Dal 2009 al 2019 la mia vita ha avuto un’evoluzione tale che ogni volta che mi fermo a guardarla nel dettaglio quasi mi gira la testa, mi ci perdo dentro e alla fine non riesco mai ad analizzarne veramente il contenuto.

In questi ultimi 10 anni ho vissuto in cittá con oltre 10 milioni di abitanti come Hanoi, Saigon, e Bangkok, per poi passare ad isole esotiche come Phuket, e Mallorca, per poi tornare nel mio nido d’origine a Monastir, un paesino di meno di 5,000 abitanti situato nel basso campidano in Sardegna.

Quante cose sono successe in questi anni?

Quante persone ho conosciuto?

Quante volte mi sono interrogato su quello che mi succedeva dinnanzi agli occhi, e magari senza capirlo?

Quante volte mi sono chiesto cosa stessi facendo, dove stessi veramente andando, qualche fosse il fine di tutto ciò?

Innumerevoli volte!

Ed é forse anche per questo motivo che è facile perdersi nei ricordi che in qualche modo si confondono, e piano piano sbiadiscono.

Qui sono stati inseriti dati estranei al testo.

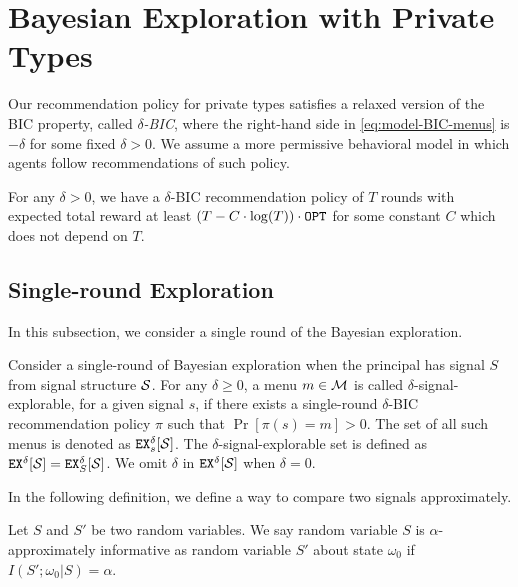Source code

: 
\section{Bayesian Exploration with Private Types}
\label{sec:private_nc}

Our recommendation policy for private types satisfies a relaxed version of the BIC property, called \emph{$\delta$-BIC}, where the right-hand side in \eqref{eq:model-BIC-menus} is $-\delta$ for some fixed $\delta>0$. We assume a more permissive behavioral model in which agents follow recommendations of such policy.
 
\begin{theorem}
\label{thm:private_nocc}
For any $\delta > 0$, we have a $\delta$-BIC recommendation policy of $T$ rounds with expected total reward at least $\left(T - C\cdot \log(T) \right) \cdot \OPT$ for some constant $C$ which does not depend on $T$.
\end{theorem}


\subsection{Single-round Exploration}
\label{sec:private_single}

In this subsection, we consider a single round of the Bayesian exploration.

\begin{definition}
Consider a single-round of Bayesian exploration when the principal has signal $S$ from signal structure $\S$. For any $\delta \geq 0$, a menu $m \in \M$ is called $\delta$-signal-explorable, for a given signal $s$, if there exists a single-round $\delta$-BIC recommendation policy $\pi$ such that $\Pr[\pi(s) = m] > 0$. The set of all such menus is denoted as $\EX^{\delta}_s[\S]$. The $\delta$-signal-explorable set is defined as $\EX^{\delta}[\S] = \EX^{\delta}_S[\S]$. We omit $\delta$ in $\EX^{\delta}[\S]$ when $\delta = 0$.
\end{definition}

In the following definition, we define a way to compare two signals approximately.
\begin{definition}
Let $S$ and $S'$ be two random variables. We say random variable $S$ is $\alpha$-approximately informative as random variable $S'$ about state $\omega_0$ if $I(S' ; \omega_0|S) = \alpha$.
\end{definition}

Vivere all’estero non è sempre facile. Le complicazioni che possono verificarsi sono enormi.

Si passa da banali gestualità quotidiane talvolta distorte, a complessità comunicative dovute a diversità linguistiche, fino ad enormi conflitti interiori o morali dovuti spesso alle vaste differenze culturali che, se non capiti e affrontati nel modo adeguato possono facilmente trasformarsi in frustrazione, e portare all’isolamento.

Ripensando ai miei momenti di transizione tra un Paese e l’atro ricordo tanti episodi, alcuni alquanto bruschi altri più leggeri e divertenti.

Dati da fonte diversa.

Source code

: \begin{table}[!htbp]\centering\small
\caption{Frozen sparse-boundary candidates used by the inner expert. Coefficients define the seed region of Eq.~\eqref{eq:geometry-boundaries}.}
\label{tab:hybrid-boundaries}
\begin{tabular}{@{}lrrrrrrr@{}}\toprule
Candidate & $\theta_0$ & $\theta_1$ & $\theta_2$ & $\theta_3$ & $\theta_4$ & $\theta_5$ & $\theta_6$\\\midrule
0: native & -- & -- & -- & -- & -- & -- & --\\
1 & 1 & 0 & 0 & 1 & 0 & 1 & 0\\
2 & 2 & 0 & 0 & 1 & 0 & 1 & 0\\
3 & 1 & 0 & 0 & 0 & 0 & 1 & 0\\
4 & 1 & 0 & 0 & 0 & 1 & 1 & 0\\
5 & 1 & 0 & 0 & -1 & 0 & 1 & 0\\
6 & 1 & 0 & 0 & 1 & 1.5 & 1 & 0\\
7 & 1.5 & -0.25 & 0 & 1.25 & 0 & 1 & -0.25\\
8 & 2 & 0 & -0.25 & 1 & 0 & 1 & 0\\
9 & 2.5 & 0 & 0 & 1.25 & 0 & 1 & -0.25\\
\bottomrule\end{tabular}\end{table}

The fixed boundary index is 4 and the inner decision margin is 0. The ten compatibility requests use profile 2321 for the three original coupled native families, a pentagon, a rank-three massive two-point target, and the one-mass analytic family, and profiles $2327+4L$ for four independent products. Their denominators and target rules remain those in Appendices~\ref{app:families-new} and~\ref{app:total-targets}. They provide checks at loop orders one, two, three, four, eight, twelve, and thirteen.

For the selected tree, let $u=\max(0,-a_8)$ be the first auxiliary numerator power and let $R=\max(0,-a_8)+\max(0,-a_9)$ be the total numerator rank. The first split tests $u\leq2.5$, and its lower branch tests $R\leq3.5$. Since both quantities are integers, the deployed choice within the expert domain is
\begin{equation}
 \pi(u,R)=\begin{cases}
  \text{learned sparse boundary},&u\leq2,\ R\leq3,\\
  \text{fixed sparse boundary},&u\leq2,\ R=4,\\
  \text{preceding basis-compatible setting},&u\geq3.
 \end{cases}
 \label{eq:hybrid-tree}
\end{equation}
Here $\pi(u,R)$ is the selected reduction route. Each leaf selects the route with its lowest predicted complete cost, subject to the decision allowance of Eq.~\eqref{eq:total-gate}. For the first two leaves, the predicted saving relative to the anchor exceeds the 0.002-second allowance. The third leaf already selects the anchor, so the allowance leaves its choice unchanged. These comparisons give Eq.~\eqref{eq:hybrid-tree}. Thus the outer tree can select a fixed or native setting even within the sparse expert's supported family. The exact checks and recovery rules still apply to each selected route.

Ad ogni modo la costante che li accompagna è sempre la stessa. La voglia di scoperta, la voglia di aprirsi al mondo, la voglia di mettersi in gioco, la voglia di sfidarsi e la consapevolezza che ciascuna esperienza porterà un enorme contributo alla propria crescita personale, e spirituale.

Tra i vari cambi forse per me il più traumatico, è stato il passaggio da Phuket a Palma de Mallorca nell’inverno 2017.

Nonostante avessi già vissuto in Spagna tra il 2000 ed il 2001, nonostante parlassi fluentemente in Castillano e nonostante abbia sempre avuto a che fare con Spagnoli all’estero, l’impatto è stato fortissimo.

Dopo 8 anni di Sud-Est Asiatico, dove il conflitto verbale e la perdita del proprio controllo emozionale sono considerate cose imbarazzanti e ai limiti della maleducazione, dove lasciar parlare ed ascoltare (magari anche senza necessariamente capire) fanno parte di una solida base culturale, e dopo aver sposato una donna Thailandese, che sicuramente ha contribuito al mio arricchimento culturale, anche io sono cambiato profondamente, soprattutto nel mio modo di comunicare.

I primi mesi in Spagna sono stati durissimi.

La comunicazione così diretta, verace, conflittiva, mi rendeva insicuro, spaesato, vulnerabile soprattutto all’interno di contesti lavorativi.

Quando ero in Asia capitava spesso che un nuovo manager magari recentemente arrivato e senza un adeguata preparazione culturale si lasciasse trasportare dalla verve europea magari indirizzando commenti duri o facendo osservazioni molto dirette su impiegati o perfino infuriandosi ad un ristorante, o sbraitando contro un tassista.

Certo sono situazioni estreme, cose che imbarazzerebbero chiunque, eppure i primi mesi in Spagna per me sono stati proprio cosí, dove io mi sentivo un Asiatico costantemente sovrastato dal costante parlare, “Europeo”.

Mi sentivo imbarazzato, e trovavo la circostanza imbarazzante.

Ora che sono nuovamente in Italia, anzi in Sardegna, mi rendo conto che effettivamente le cose non sono poi così diverse. Forse l’avevo semplicemente dimenticato.

È come se le persone parlassero, ma senza ascoltarsi.

Tutti pronti a dispensare consigli su tutto e su tutti, a voler in qualche modo imporre i propri punti di vista, ma senza veramente fermarsi, o quanto meno rallentare, per capire cosa ci si stia veramente dicendo.

Ecco, è come se le persone avessero perso quella naturale capacità di fare domande. Come se si fosse persa la curiosità. La curiosità di conoscere le persone che abbiamo di fronte.

È solo il mio punto di vista, o c’è del vero in quello che dico?